Abbie B. Rich Hillerman (November 20, 1856 – July 12, 1945) was an American suffragette and prohibitionist active in Oklahoma Territory and later Oklahoma. She was known as the "Mother of Prohibition" in Oklahoma.

==Early life and family==
Abbie B. Rich was born into a Quaker family to Lucinda Mendenhall and Phineas Rich near Kokomo, Indiana, on November 20, 1856. She moved to Kansas in 1873 and earned an education degree from Kansas State University. After graduation she began her work in the temperance movement in Seward County, Kansas by serving as the local Woman's Christian Temperance Union president. She married Phineas P. Hillerman, an attorney, in 1879 and they had three children together.

==Oklahoma==
In 1890, the Hillermans moved to Chandler, Oklahoma Territory. In 1900, she moved to Stillwater and organized the first local Woman's Christian Temperance Union ("WCTU") in the city, serving as its president.
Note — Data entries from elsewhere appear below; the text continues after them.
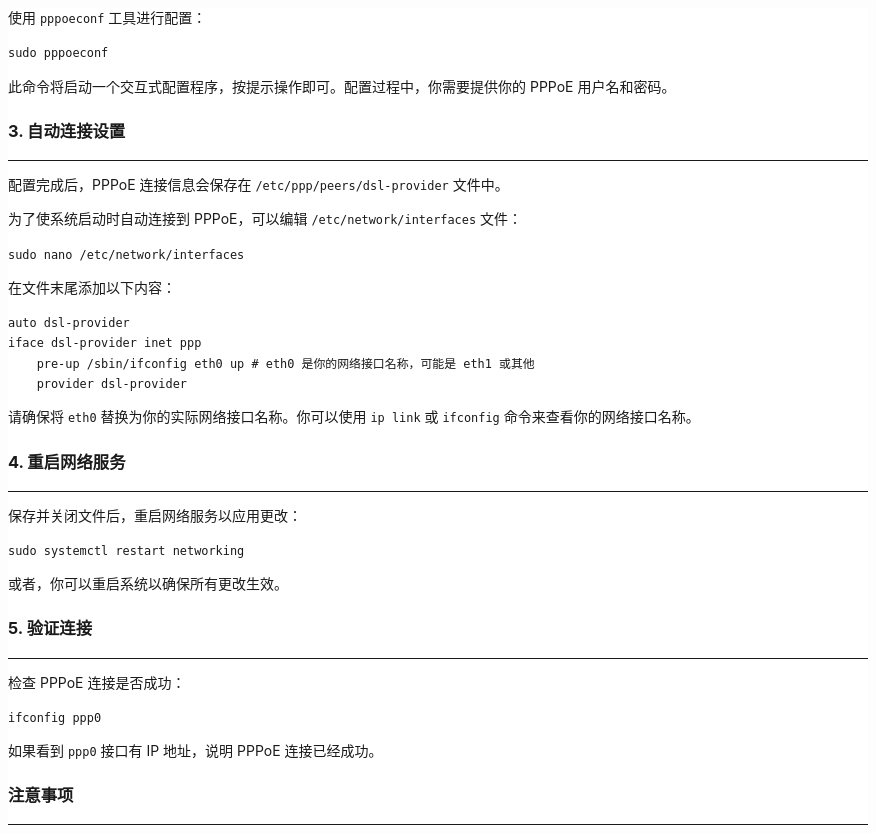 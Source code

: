 
使用 `pppoeconf` 工具进行配置：

```shell
sudo pppoeconf

```

此命令将启动一个交互式配置程序，按提示操作即可。配置过程中，你需要提供你的 PPPoE 用户名和密码。

### 3. 自动连接设置

---

配置完成后，PPPoE 连接信息会保存在 `/etc/ppp/peers/dsl-provider` 文件中。

为了使系统启动时自动连接到 PPPoE，可以编辑 `/etc/network/interfaces` 文件：

```shell
sudo nano /etc/network/interfaces
```

在文件末尾添加以下内容：

```text
auto dsl-provider
iface dsl-provider inet ppp
    pre-up /sbin/ifconfig eth0 up # eth0 是你的网络接口名称，可能是 eth1 或其他
    provider dsl-provider
```

请确保将 `eth0` 替换为你的实际网络接口名称。你可以使用 `ip link` 或 `ifconfig` 命令来查看你的网络接口名称。

### 4. 重启网络服务

---

保存并关闭文件后，重启网络服务以应用更改：

```shell
sudo systemctl restart networking
```

或者，你可以重启系统以确保所有更改生效。

### 5. 验证连接

---

检查 PPPoE 连接是否成功：

```shell
ifconfig ppp0

```

如果看到 `ppp0` 接口有 IP 地址，说明 PPPoE 连接已经成功。

### 注意事项

---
In 1900, she served as the territorial WCTU's secretary before serving as the organizations territorial president between 1903 and 1907. During the Oklahoma Constitutional Convention she campaigned for prohibition by delivering over 100 speeches across the twin territories (Oklahoma and Indian Territory). Oklahoma was the only state admitted into the United States with a prohibition section in its state constitution. In 1908, she was the national WCTU representative to the Panama Canal Zone. After statehood she served as the state WCTU vice-president between 1910 and 1911; between 1911 and 1919 she served as the state organization's president. She supported legislation in Oklahoma that regulated cigarettes and raised the age of consent. She was known as the "Mother of Prohibition" in Oklahoma or the "Grand Old Lady of Prohibition."

During World War I she spoke across the nation at the request of Herbert Hoover about food conservation. She declined the position of president of the Oklahoma WCTU in 1920 after winning re-election. In 1925 she wrote History of the Woman's Christian Temperance Union of Indian Territory, Oklahoma Territory, and State of Oklahoma: 1888–1925 and was inducted into the Oklahoma Hall of Fame in 1938. After moving to Tulsa, she served as the city's chapter president from 1932 until her death on July 12, 1945. She's buried at Rose Hill Memorial Park, in Tulsa.